И тридцать лет спустя (вскоре после смерти Сталина, допустившего, вероятно, досадные ошибки в области недооценки художественного авангарда) писал Ларионов в Москву Жегину, прося восстановить справедливость: мол, на Западе везде теперь абстракционизм, а это же мы его открыли в виде лучизма. Наивный старик Ларионов, поверил новой книжке Мишеля Сефора о его, Ларионова, первородстве и неосторожно сослался на отстающий Запад. Да Запад еще и через сто лет будет спасительным ругательством под стенами Кремля.
А вот что он приложил в письме Маяковскому «Липшицев» — это понятное дело, да и верно им подмечено: все как есть безродные обитатели «Улья» — все они из местечек, да и сам Липшиц никакой не Жак, а Якоб-Хаим, а вот, погляди, туда же… Нехорошо, конечно, так выражаться левому человеку, но Маяковский свой и не выдаст. Он уже успел, Маяковский, по приезде все пропечатать («наследить» — говорит он сам, но, небось, ведь Брик все и накропал), написал про «острие лучевое», которое уже вонзилось во Францию: «Сквозь Францию… луч взбирается на скат Аппениньий. А луч рассвечивается по Пиренею».

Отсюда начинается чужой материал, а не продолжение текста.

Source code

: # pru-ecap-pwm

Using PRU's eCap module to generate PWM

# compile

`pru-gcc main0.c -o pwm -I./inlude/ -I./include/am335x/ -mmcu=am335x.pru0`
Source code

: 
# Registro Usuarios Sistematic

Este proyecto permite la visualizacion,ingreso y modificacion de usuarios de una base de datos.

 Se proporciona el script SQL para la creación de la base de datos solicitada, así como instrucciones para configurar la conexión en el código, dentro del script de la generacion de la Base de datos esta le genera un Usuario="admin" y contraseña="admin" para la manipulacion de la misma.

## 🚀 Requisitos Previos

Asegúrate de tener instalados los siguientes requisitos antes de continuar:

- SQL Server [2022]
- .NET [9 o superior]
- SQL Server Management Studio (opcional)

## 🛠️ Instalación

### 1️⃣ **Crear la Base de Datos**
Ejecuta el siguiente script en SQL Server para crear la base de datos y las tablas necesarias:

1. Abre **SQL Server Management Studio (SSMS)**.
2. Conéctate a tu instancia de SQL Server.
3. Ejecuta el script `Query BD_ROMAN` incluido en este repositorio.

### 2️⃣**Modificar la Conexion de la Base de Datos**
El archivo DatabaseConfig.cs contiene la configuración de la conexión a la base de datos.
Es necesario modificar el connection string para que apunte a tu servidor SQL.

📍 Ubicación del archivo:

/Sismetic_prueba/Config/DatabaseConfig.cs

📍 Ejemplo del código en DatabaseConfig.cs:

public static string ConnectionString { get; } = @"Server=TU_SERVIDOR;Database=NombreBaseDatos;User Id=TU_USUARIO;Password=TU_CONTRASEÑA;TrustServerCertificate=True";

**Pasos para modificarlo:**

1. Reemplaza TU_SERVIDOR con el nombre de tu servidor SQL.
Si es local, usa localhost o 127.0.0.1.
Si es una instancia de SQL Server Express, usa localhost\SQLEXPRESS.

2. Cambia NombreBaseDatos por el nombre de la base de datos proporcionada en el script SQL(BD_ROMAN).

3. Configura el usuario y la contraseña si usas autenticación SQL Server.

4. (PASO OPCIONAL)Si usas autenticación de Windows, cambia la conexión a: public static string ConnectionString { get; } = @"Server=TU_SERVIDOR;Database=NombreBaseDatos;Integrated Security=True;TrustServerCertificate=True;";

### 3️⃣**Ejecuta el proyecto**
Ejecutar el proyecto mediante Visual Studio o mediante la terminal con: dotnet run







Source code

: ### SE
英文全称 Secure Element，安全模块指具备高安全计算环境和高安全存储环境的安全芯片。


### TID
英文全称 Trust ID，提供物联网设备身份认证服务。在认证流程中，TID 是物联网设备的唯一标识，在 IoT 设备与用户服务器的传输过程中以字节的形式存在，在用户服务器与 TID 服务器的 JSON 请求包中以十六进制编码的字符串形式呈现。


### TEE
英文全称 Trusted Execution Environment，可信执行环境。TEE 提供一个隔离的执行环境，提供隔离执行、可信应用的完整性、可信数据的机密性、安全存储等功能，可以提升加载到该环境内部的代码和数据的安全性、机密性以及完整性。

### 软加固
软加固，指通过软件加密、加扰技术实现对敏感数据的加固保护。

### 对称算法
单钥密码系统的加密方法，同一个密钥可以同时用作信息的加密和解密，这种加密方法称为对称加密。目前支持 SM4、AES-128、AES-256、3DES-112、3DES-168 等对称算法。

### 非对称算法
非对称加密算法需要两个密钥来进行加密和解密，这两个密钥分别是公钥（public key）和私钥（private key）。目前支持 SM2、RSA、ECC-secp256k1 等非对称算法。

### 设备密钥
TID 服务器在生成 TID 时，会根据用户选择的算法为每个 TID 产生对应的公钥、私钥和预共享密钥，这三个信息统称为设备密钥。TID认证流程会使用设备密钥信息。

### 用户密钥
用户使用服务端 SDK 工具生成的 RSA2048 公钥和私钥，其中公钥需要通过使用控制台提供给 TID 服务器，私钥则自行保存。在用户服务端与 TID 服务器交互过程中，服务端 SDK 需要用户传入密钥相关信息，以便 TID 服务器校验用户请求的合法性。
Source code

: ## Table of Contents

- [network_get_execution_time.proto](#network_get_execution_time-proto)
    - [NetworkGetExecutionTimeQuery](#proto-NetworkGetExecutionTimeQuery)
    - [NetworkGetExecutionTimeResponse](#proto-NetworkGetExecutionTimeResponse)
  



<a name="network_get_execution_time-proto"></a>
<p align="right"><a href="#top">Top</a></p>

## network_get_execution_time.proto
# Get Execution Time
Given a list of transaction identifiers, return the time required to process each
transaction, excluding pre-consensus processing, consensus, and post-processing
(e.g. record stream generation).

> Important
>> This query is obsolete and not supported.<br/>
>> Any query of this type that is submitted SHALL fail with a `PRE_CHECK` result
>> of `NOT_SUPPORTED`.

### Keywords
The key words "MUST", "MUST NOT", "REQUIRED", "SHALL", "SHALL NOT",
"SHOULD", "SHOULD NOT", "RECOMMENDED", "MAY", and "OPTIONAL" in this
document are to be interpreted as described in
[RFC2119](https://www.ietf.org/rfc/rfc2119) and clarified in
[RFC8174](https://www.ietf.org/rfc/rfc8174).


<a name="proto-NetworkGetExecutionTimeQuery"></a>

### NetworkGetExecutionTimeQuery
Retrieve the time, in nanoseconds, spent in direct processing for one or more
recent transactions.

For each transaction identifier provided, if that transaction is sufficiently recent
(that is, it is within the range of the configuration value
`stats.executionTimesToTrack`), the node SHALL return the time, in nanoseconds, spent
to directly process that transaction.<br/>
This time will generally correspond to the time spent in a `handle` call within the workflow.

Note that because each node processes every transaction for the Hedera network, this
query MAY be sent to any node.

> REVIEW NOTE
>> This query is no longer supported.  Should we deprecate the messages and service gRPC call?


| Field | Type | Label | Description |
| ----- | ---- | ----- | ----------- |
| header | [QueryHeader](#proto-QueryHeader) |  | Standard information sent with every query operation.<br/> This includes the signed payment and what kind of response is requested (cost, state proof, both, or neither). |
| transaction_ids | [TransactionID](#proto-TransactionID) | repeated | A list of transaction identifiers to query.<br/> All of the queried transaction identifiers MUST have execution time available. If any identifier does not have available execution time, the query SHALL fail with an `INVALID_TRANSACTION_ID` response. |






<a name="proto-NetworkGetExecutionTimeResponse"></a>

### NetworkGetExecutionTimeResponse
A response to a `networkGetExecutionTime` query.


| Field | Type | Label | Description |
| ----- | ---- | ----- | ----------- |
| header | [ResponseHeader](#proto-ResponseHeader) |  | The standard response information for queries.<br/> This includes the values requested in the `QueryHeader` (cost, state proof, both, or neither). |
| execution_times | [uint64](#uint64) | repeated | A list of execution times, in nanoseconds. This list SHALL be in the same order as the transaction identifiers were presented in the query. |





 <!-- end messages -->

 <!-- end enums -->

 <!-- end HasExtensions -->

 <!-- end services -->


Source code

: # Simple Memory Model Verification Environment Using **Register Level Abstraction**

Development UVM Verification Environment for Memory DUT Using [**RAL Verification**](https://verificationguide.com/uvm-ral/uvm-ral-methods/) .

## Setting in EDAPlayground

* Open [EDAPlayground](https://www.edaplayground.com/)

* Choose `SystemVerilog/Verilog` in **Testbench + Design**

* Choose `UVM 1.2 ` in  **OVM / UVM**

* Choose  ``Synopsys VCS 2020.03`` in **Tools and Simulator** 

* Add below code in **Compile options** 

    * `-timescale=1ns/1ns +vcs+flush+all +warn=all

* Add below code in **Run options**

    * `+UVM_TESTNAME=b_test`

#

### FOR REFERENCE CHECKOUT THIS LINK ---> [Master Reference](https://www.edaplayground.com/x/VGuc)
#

Так что, надо понимать, русские лучисты все «за нас». А после визита к Сониному мужу Роберу Делоне Маяковский сообщил, что и этот нерусский человек «косыми путями подходит тоже к революции». Хорошее дело. Для того и держим Коминтерн, чтоб хоть «косыми путями», хотя бы и ценой немалых затрат (сколько он казенных деньжищ проездил, Маяковский!), но шли работники искусства куда надо. И справедливость требует отметить, что шли безотказно: и Пикассо, и Элюар, и Леже — все буржуйски богатели, но никто не свернул с путей.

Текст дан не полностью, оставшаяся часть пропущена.